Debates are fertile ground for politically-minded shows, as Parks and Recreation proved in its fourth season episode “The Debate.” Unfortunately, Veep seems content to do little more than pick at low-hanging fruit. There are some narrative elements to the half hour that cleverly subvert expectations, but ultimately it was a sadly predictable installment of one of television’s smartest, nastiest shows.
Selina is pitted against former Secretary of Defense, George Maddox, Minnesota governor Danny Chung, former baseball manager Joe Thornhill, and young congressman Owen Pierce. Pierce, while not given many lines, nonetheless generates most of the episode’s laughs. He’s clearly a punching bag, and his dependance on his glass of water is a reference to Marcu Rubio that can’t even be called “thinly veiled.” And his reliance on a prop – in this case, a sink stopper – perfectly encapsulated the inanity and childishness that Washington can devolve into with depressing frequency.
The nicest surprise of “Debate” is that George Maddox, Selina’s chief rival, completely botches his time on stage. Her real competition is Joe Thornhill, who is more or less a walking soundboard. Congressman Furlong (Dan Bakkedahl) does a good impression of Thornhill: “Baseball.” That’s a good way to shift gears, and it’s refreshingly unexpected this late in the season.
Dan is back as well, fresh from his nervous breakdown and sporting a regulation Depression Beard. (Kent Davison tells him to shave because he lacks “the facial gravitas for a beard.” As a beard wearer myself, I want to say, thank for sticking up for us, Veep!) Dan is suspiciously polite and friendly, even offering to get Mike coffee, but his old self comes rushing back after Maddox’s lackluster performance. “Go fuck yourself, Jack and the Freakstalk,” he tells Jonah, smiling the whole time. It’s good to have the ol’ heartless bastard back.
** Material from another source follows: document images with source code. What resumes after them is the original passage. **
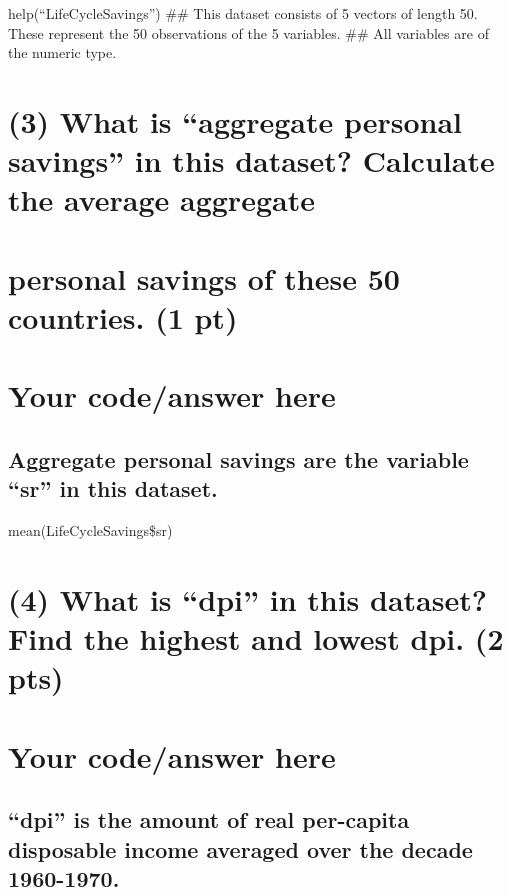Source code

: \documentclass[]{article}
\begin{document}
help(``LifeCycleSavings'') \#\# This dataset consists of 5 vectors of
length 50. These represent the 50 observations of the 5 variables. \#\#
All variables are of the numeric type.

\section{\texorpdfstring{(3) What is ``aggregate personal savings'' in
this dataset? Calculate the average
aggregate}{(3) What is aggregate personal savings in this dataset? Calculate the average aggregate}}\label{what-is-aggregate-personal-savings-in-this-dataset-calculate-the-average-aggregate}

\section{personal savings of these 50 countries. (1
pt)}\label{personal-savings-of-these-50-countries.-1-pt}

\section{Your code/answer here}\label{your-codeanswer-here-2}

\subsection{\texorpdfstring{Aggregate personal savings are the variable
``sr'' in this
dataset.}{Aggregate personal savings are the variable sr in this dataset.}}\label{aggregate-personal-savings-are-the-variable-sr-in-this-dataset.}

mean(LifeCycleSavings\$sr)

\section{\texorpdfstring{(4) What is ``dpi'' in this dataset? Find the
highest and lowest dpi. (2
pts)}{(4) What is dpi in this dataset? Find the highest and lowest dpi. (2 pts)}}\label{what-is-dpi-in-this-dataset-find-the-highest-and-lowest-dpi.-2-pts}

\section{Your code/answer here}\label{your-codeanswer-here-3}

\subsection{\texorpdfstring{``dpi'' is the amount of real per-capita
disposable income averaged over the decade
1960-1970.}{dpi is the amount of real per-capita disposable income averaged over the decade 1960-1970.}}\label{dpi-is-the-amount-of-real-per-capita-disposable-income-averaged-over-the-decade-1960-1970.}
\end{document}
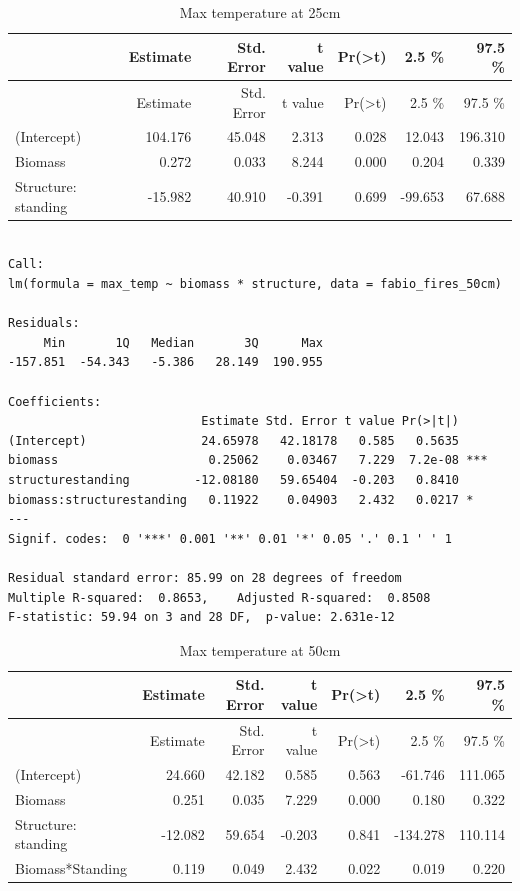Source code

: \documentclass[11pt,a4paper]{article}
\begin{document}
\begin{longtable}[]{@{}lrrrrrr@{}}
\caption{Max temperature at 25cm}\tabularnewline
\toprule
& Estimate & Std. Error & t value &
Pr(\textgreater{}\textbar{}t\textbar{}) & 2.5 \% & 97.5
\%\tabularnewline
\midrule
\endfirsthead
\toprule
& Estimate & Std. Error & t value &
Pr(\textgreater{}\textbar{}t\textbar{}) & 2.5 \% & 97.5
\%\tabularnewline
\midrule
\endhead
(Intercept) & 104.176 & 45.048 & 2.313 & 0.028 & 12.043 &
196.310\tabularnewline
Biomass & 0.272 & 0.033 & 8.244 & 0.000 & 0.204 & 0.339\tabularnewline
Structure: standing & -15.982 & 40.910 & -0.391 & 0.699 & -99.653 &
67.688\tabularnewline
\bottomrule
\end{longtable}

\begin{verbatim}

Call:
lm(formula = max_temp ~ biomass * structure, data = fabio_fires_50cm)

Residuals:
     Min       1Q   Median       3Q      Max 
-157.851  -54.343   -5.386   28.149  190.955 

Coefficients:
                           Estimate Std. Error t value Pr(>|t|)    
(Intercept)                24.65978   42.18178   0.585   0.5635    
biomass                     0.25062    0.03467   7.229  7.2e-08 ***
structurestanding         -12.08180   59.65404  -0.203   0.8410    
biomass:structurestanding   0.11922    0.04903   2.432   0.0217 *  
---
Signif. codes:  0 '***' 0.001 '**' 0.01 '*' 0.05 '.' 0.1 ' ' 1

Residual standard error: 85.99 on 28 degrees of freedom
Multiple R-squared:  0.8653,    Adjusted R-squared:  0.8508 
F-statistic: 59.94 on 3 and 28 DF,  p-value: 2.631e-12
\end{verbatim}

\begin{longtable}[]{@{}lrrrrrr@{}}
\caption{Max temperature at 50cm}\tabularnewline
\toprule
& Estimate & Std. Error & t value &
Pr(\textgreater{}\textbar{}t\textbar{}) & 2.5 \% & 97.5
\%\tabularnewline
\midrule
\endfirsthead
\toprule
& Estimate & Std. Error & t value &
Pr(\textgreater{}\textbar{}t\textbar{}) & 2.5 \% & 97.5
\%\tabularnewline
\midrule
\endhead
(Intercept) & 24.660 & 42.182 & 0.585 & 0.563 & -61.746 &
111.065\tabularnewline
Biomass & 0.251 & 0.035 & 7.229 & 0.000 & 0.180 & 0.322\tabularnewline
Structure: standing & -12.082 & 59.654 & -0.203 & 0.841 & -134.278 &
110.114\tabularnewline
Biomass*Standing & 0.119 & 0.049 & 2.432 & 0.022 & 0.019 &
0.220\tabularnewline
\bottomrule
\end{longtable}
\end{document}
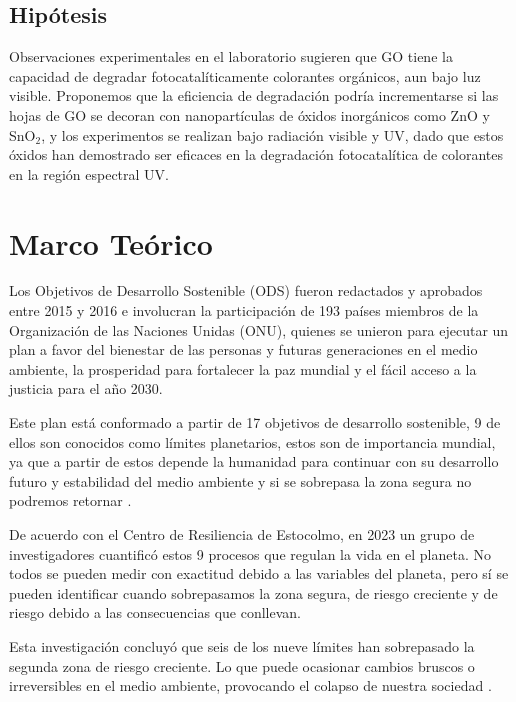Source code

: \documentclass[12pt]{article}
\begin{document}
\subsection{Hipótesis}
Observaciones experimentales en el laboratorio sugieren que GO tiene la capacidad de degradar fotocatalíticamente colorantes orgánicos, aun bajo luz visible. Proponemos que la eficiencia de degradación podría incrementarse si las hojas de GO se decoran con nanopartículas de óxidos inorgánicos como ZnO y SnO$\displaystyle _{2}$, y los experimentos se realizan bajo radiación visible y UV, dado que estos óxidos han demostrado ser eficaces en la degradación fotocatalítica de colorantes en la región espectral UV.






\newpage
\section{Marco Teórico}
Los Objetivos de Desarrollo Sostenible (ODS) fueron redactados y aprobados entre 2015 y 2016  e involucran la participación de 193 países miembros de la Organización de las Naciones Unidas (ONU), quienes se unieron para ejecutar un plan a favor del bienestar de las personas y futuras generaciones en el medio ambiente, la prosperidad para fortalecer la paz mundial y el fácil acceso a la justicia para el año 2030\cite{IEEEreferencias:Ref1}.
\vspace{1em} %

Este plan está conformado a partir de 17 objetivos de desarrollo sostenible, 9 de ellos son conocidos como límites planetarios, estos son de importancia mundial, ya que a partir de estos depende la humanidad para continuar con su desarrollo futuro y estabilidad del medio ambiente y si se sobrepasa la zona segura no podremos retornar \cite{IEEEreferencias:Ref2}.
\vspace{1em} %

De acuerdo con el Centro de Resiliencia de Estocolmo, en 2023 un grupo de investigadores cuantificó estos 9 procesos que regulan la vida en el planeta. No todos se pueden medir con exactitud debido a las variables del planeta, pero sí se pueden identificar cuando sobrepasamos la zona segura, de riesgo creciente y de riesgo debido a las consecuencias que conllevan.\vspace{1em} %

Esta investigación concluyó que seis de los nueve límites han sobrepasado la segunda zona de riesgo creciente. Lo que puede ocasionar cambios bruscos o irreversibles en el medio ambiente, provocando el colapso de nuestra sociedad \cite{IEEEreferencias:Ref3}.
\vspace{1em} %
\end{document}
Overall, “Debate” was a decent, if forgettable, episode of Veep. Even at its worst – which “Debate” was not – Veep is still compulsively watchable, and if it sounds like I’m rationalizing, well, I kinda am. Veep is the most gleefully, innovatively profane show on the air right now, and at times it’s capable of producing genuinely hysterical television. “Debate,” alas, was not one of those times.